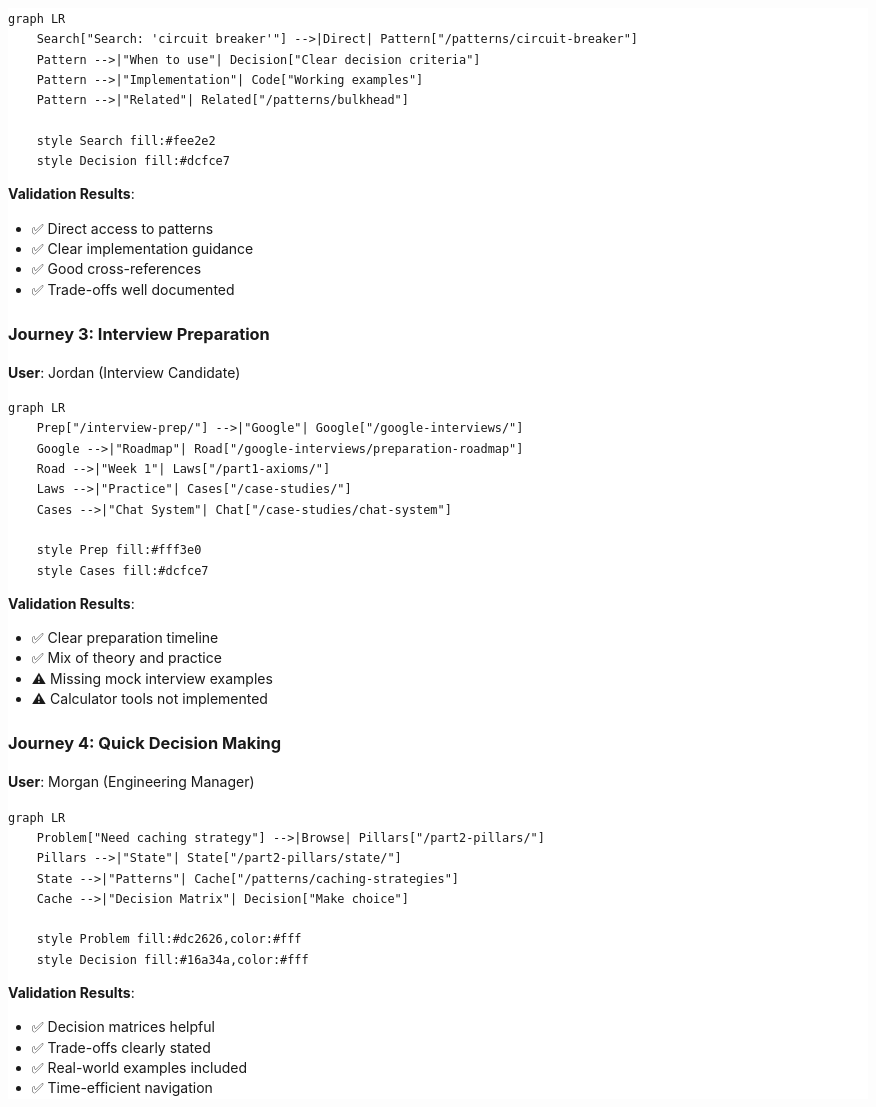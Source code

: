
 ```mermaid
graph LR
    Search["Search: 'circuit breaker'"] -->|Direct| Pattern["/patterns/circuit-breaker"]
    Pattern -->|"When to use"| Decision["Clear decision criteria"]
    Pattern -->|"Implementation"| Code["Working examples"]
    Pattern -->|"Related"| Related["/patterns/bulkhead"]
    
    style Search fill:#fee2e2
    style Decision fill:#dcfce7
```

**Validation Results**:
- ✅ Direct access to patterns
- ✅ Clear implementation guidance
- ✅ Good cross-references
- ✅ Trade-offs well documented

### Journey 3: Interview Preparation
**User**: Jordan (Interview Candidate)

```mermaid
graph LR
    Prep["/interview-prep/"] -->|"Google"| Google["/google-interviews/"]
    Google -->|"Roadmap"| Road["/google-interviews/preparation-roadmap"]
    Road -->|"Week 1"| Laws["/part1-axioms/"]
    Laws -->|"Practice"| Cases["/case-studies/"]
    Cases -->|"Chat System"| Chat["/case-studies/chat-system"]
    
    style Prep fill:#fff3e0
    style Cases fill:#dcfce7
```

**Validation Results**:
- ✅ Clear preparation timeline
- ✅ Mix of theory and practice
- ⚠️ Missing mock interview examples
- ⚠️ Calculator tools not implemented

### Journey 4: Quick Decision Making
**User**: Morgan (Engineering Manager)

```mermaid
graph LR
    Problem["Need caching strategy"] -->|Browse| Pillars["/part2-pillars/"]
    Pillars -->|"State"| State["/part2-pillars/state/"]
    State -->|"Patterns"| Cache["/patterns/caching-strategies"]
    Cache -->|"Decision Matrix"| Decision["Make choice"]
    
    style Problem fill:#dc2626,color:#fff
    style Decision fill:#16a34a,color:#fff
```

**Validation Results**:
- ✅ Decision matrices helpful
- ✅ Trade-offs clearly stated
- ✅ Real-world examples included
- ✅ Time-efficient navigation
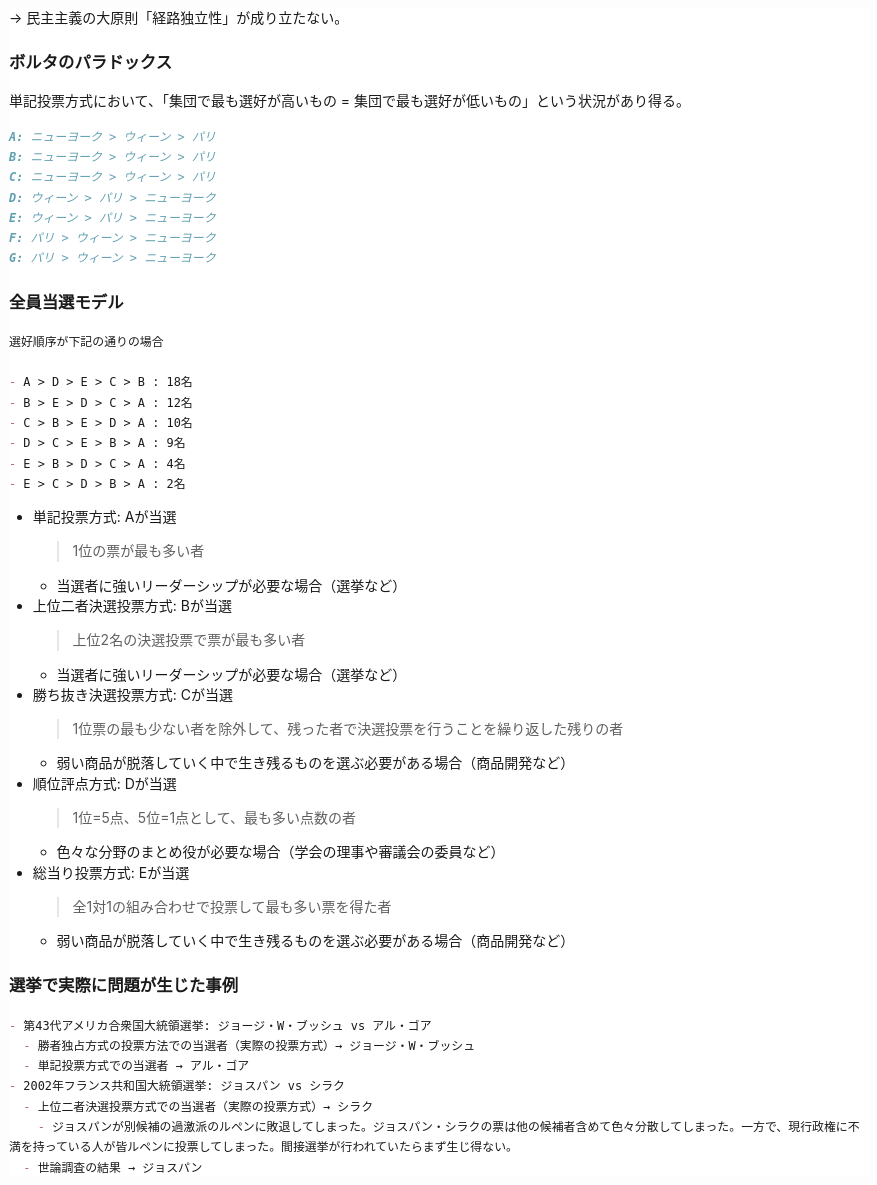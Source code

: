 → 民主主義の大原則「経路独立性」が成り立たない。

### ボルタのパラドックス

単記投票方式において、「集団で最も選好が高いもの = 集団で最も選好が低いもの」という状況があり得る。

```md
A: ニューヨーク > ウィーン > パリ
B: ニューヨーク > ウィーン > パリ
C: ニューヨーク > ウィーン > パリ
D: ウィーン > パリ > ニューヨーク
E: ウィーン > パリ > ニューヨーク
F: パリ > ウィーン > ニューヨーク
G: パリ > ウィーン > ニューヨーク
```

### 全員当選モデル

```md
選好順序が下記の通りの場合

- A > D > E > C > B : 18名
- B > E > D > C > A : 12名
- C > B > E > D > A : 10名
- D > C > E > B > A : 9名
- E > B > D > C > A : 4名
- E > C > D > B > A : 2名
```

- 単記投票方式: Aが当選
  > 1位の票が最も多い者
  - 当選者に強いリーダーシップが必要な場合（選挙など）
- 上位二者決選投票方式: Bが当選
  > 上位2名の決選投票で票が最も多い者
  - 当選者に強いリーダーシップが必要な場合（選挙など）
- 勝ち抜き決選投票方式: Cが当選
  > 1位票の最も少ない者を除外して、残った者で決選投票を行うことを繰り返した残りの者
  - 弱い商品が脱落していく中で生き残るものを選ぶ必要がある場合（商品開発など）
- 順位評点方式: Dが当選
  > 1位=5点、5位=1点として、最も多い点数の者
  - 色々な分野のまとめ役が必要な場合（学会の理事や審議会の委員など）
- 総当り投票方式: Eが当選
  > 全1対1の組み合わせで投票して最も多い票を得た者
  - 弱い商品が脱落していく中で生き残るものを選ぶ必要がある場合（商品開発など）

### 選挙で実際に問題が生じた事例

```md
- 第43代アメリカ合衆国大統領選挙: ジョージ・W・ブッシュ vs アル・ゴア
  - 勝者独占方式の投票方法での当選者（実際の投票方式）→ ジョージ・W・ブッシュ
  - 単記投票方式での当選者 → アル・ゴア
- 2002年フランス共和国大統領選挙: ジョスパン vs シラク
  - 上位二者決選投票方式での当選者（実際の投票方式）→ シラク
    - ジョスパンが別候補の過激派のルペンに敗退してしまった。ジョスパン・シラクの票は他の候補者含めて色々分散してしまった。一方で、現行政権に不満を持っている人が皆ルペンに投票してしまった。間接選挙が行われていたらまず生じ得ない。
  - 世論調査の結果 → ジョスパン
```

Exercise directions >> Provide the number of lines in the preceding entries that include the string "Problem", with no other words.

Response to the exercise >> 2